### Work to be completed
In which lines of the data does the string "share" appear? Copy every one.

### Information given
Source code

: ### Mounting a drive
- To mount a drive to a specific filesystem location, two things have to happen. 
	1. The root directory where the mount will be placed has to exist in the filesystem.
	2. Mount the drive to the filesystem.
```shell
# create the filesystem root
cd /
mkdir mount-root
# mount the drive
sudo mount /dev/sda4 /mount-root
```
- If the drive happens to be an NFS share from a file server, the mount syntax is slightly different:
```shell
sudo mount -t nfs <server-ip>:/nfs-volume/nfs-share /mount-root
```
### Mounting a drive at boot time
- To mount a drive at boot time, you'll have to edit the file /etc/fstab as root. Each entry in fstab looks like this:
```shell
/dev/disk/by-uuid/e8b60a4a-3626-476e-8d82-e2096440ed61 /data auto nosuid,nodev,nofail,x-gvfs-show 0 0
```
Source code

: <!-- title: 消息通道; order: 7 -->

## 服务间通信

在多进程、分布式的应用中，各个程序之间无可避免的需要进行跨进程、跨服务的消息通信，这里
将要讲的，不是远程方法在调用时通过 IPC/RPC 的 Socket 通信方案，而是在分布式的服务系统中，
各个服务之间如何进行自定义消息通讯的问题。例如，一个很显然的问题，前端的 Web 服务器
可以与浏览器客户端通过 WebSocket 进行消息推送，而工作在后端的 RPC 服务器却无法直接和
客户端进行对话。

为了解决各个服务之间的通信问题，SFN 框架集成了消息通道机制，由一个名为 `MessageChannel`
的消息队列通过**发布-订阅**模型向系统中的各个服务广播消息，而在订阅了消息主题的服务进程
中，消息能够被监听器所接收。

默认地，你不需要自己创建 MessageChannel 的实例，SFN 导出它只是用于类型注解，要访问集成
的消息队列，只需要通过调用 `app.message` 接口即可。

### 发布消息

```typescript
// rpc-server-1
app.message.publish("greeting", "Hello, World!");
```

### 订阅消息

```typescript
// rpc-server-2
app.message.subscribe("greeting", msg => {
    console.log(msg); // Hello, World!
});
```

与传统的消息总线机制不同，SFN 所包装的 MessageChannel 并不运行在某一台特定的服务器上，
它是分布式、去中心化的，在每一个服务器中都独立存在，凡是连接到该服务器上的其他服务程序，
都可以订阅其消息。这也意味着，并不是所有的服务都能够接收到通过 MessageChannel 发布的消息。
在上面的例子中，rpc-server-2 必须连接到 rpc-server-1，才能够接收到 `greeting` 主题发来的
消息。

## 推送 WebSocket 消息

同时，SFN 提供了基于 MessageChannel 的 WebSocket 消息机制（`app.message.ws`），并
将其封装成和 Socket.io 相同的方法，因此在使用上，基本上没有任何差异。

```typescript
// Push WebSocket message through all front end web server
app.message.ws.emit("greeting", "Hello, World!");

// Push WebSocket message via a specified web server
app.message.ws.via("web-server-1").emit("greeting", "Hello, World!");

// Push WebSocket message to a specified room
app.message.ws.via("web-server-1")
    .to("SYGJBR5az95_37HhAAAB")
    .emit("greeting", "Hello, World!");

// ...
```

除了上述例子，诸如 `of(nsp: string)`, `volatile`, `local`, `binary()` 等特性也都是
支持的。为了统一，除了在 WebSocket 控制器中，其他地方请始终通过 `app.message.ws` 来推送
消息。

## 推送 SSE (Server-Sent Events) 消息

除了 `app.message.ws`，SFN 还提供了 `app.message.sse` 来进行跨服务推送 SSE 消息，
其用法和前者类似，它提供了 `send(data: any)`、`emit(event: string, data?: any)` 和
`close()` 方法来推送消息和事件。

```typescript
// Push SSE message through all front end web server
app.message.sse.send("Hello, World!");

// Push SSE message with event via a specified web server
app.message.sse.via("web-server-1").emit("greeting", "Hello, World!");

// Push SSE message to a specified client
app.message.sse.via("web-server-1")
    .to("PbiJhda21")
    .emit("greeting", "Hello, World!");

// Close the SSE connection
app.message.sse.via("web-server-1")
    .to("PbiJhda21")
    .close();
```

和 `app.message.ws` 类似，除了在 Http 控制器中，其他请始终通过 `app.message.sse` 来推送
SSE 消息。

### Solved problem
- If the drive happens to be an NFS share from a file server, the mount syntax is slightly different:
sudo mount -t nfs <server-ip>:/nfs-volume/nfs-share /mount-root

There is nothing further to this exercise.